EXERCISE AIM => Report each line below that carries the word "defects".

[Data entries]
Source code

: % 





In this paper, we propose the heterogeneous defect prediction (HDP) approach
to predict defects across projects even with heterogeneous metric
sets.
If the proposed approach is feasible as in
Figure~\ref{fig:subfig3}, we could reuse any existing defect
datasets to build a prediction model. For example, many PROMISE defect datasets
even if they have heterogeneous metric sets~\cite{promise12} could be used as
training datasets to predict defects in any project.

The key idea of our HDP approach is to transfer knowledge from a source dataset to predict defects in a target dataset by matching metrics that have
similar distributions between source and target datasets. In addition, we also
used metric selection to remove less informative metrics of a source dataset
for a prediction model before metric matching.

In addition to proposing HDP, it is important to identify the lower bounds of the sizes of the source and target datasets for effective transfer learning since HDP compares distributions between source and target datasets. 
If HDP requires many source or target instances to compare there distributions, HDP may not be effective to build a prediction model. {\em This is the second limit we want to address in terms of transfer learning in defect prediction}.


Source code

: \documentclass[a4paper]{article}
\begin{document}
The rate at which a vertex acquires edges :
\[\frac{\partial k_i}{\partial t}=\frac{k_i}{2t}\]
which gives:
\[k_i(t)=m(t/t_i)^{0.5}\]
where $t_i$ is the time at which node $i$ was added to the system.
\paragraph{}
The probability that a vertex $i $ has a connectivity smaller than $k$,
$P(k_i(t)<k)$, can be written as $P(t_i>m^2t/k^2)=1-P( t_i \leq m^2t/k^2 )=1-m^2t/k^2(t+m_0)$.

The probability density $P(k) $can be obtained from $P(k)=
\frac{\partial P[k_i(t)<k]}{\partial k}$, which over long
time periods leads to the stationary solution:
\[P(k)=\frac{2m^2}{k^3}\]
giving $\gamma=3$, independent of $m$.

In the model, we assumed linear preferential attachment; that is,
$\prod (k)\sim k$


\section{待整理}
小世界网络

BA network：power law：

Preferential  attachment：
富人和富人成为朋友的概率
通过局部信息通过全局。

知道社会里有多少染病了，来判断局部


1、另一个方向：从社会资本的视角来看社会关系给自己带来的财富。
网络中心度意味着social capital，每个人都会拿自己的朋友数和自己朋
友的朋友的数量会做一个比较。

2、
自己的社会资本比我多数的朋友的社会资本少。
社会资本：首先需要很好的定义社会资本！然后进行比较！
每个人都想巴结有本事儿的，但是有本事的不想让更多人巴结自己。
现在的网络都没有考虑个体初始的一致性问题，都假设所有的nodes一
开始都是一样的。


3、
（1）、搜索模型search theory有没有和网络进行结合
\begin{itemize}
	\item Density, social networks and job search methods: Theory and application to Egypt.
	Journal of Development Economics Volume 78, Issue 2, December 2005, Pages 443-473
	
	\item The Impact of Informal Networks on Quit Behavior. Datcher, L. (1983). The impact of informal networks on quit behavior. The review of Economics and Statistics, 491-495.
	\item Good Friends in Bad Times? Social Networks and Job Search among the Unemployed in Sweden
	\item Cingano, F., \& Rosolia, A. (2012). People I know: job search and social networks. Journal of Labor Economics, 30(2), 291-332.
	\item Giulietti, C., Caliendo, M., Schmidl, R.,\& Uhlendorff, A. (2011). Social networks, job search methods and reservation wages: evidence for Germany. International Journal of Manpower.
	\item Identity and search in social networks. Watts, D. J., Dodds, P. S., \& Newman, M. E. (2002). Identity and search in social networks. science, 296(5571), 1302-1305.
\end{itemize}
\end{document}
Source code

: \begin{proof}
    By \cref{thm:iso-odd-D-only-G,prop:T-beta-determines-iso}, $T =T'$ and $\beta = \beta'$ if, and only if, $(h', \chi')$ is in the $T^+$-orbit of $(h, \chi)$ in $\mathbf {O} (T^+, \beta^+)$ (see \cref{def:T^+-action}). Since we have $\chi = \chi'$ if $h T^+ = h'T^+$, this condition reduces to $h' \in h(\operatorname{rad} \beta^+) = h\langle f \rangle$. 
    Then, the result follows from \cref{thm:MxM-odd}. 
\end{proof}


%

ANSWER BOX =>
to predict defects across projects even with heterogeneous metric
training datasets to predict defects in any project.
The key idea of our HDP approach is to transfer knowledge from a source dataset to predict defects in a target dataset by matching metrics that have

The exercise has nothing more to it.